Honestly, I drew this because I often have to interact with people and while I always have to take every consideration for their situation and their feelings, they are never actually required to return that service to me. It has been a long road to acceptance of the fact that I will never truly be known by most of the people who call themselves my friends. That even with them, I must hide behind a mask for their comfort, lest they experience the true pain that comes with knowing another person is suffering and you can’t help. I go to church now, and I just avoid everyone. I just don’t even have the fake smiles left to give them. If it’s too bad, I just stay home as then my attitude becomes a problem, but as a minister, I feel conflicted at times. I am not asking God why He is doing this to me, I am asking why his people are so lacking in compassion. I don’t even know how to address the issue because it’s so widespread that I may be one of the only ones who sees it for what it is.
Then again, my ministry is compassion. Of course I would expect it from everywhere because that is the type of person I am. That is not the type of people I am around, and I pray about how to handle that. I can be miserable without having to uphold the fake smile.
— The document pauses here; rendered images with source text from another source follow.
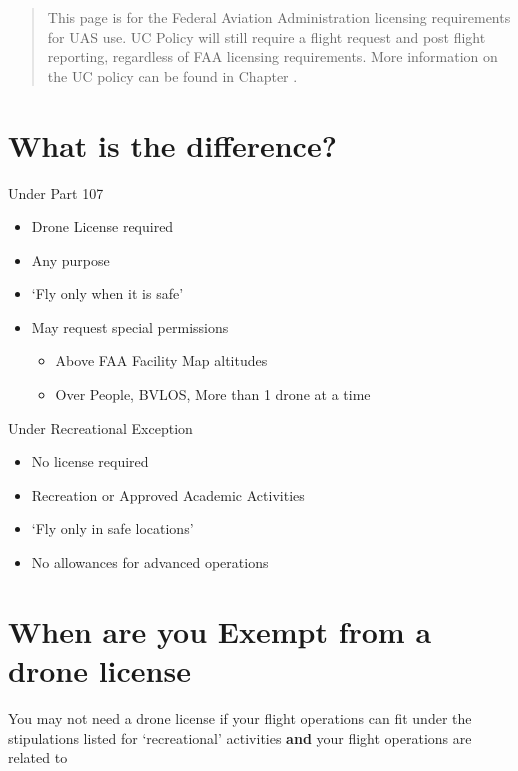 \documentclass[
]{book}
\providecommand{\tightlist}{%
  \setlength{\itemsep}{0pt}\setlength{\parskip}{0pt}}
\begin{document}
\begin{quote}
This page is for the Federal Aviation Administration licensing requirements for UAS use. UC Policy will still require a flight request and post flight reporting, regardless of FAA licensing requirements. More information on the UC policy can be found in Chapter .
\end{quote}

\hypertarget{what-is-the-difference}{%
\section{What is the difference?}\label{what-is-the-difference}}

Under Part 107

\begin{itemize}
\tightlist
\item
  Drone License required
\item
  Any purpose
\item
  `Fly only when it is safe'
\item
  May request special permissions

  \begin{itemize}
  \tightlist
  \item
    Above FAA Facility Map altitudes
  \item
    Over People, BVLOS, More than 1 drone at a time
  \end{itemize}
\end{itemize}

Under Recreational Exception

\begin{itemize}
\tightlist
\item
  No license required
\item
  Recreation or Approved Academic Activities
\item
  `Fly only in safe locations'
\item
  No allowances for advanced operations
\end{itemize}

\hypertarget{when-are-you-exempt-from-a-drone-license}{%
\section{When are you Exempt from a drone license}\label{when-are-you-exempt-from-a-drone-license}}

You may not need a drone license if your flight operations can fit under the stipulations listed for `recreational' activities \textbf{and} your flight operations are related to
\end{document}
The pain is awful at times. Sharp. Strong. Unrelenting. Angry. I use diazepam, and makeup, styled hair, polished nails, even a great outfit sometimes to hide the pain. They tell me I look great and ask me how I am doing. I tell them I made it to church today. It’s not a lie. It’s not “being negative”. Still, I prefer just not speaking to anyone anymore. I don’t have the energy or the focus to pay attention to what they are saying. I am in pain and unfortunately it speaks louder than most people do.